L’Ugl Trasporto Aereo Umbria ha risposto alle critiche sollevate da Cgil, Cisl e Uil in merito all’annunciata esternalizzazione parziale dei servizi di sicurezza dell’aeroporto di Perugia. L’argomento, che ha portato i sindacati confederali a proclamare uno stato di agitazione, viene affrontato dall’Ugl con toni critici nei confronti della manifestazione sindacale.

Il confronto diretto con Sase Spa

Il sindacato, tramite il coordinatore regionale Mirko Rossi, ha chiarito che nella giornata del 9 dicembre 2024 si è svolto un incontro con la direzione di Sase Spa, la società partecipata dalla Regione Umbria che gestisce lo scalo. In quell’occasione, l’Ugl ha ottenuto rassicurazioni per il personale aeroportuale. “Abbiamo sottoscritto un verbale che garantisce la tutela del personale, incluse le uscite per quiescenza con adeguamenti di organico,” ha dichiarato Rossi.

L’Ugl ha quindi preso le distanze dalla protesta organizzata dai sindacati confederali, sottolineando l’importanza di un approccio dialogante e costruttivo. “Sase Spa è oggi una realtà solida ed efficiente che partecipa attivamente all’economia umbra. Il ruolo del sindacato deve essere propositivo, non legato a interessi di parte,” si legge nella nota ufficiale.

Critiche alla gestione passata e difesa dell’attuale modello

Nella nota, l’Ugl ha evidenziato che, in passato, i sindacati oggi mobilitati “hanno concesso troppo alle vecchie gestioni dei consigli di amministrazione,” lasciando Sase Spa in una situazione di inefficienza e senza prospettive di sviluppo. Al contrario, l’attuale dirigenza è stata lodata per aver consolidato l’operatività dello scalo, rendendolo un elemento chiave per l’economia regionale.

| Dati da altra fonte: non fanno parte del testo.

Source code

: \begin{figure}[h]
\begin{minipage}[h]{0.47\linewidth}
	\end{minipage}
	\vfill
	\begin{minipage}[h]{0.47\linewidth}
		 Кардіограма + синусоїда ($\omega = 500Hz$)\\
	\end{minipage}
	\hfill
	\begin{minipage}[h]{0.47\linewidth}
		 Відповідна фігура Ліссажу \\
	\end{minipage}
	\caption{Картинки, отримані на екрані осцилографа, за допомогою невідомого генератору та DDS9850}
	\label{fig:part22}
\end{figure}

Un bando per esigenze stagionali

Secondo quanto spiegato dall’Ugl, il bando per l’esternalizzazione riguarda prevalentemente personale aggiuntivo da impiegare durante la stagione estiva, in risposta all’aumento dei voli. Questo tipo di assunzioni avviene già da anni attraverso contratti stagionali, ma “non abbiamo mai visto alcuna mobilitazione per salvaguardare i posti di lavoro di questi lavoratori,” ha sottolineato il sindacato.

L’Ugl ha ribadito che la tutela deve riguardare tutti i lavoratori, non solo quelli interni o legati alle sigle confederali. “Noi siamo sempre stati a favore della protezione globale del personale aeroportuale, senza distinzioni,” ha concluso il sindacato.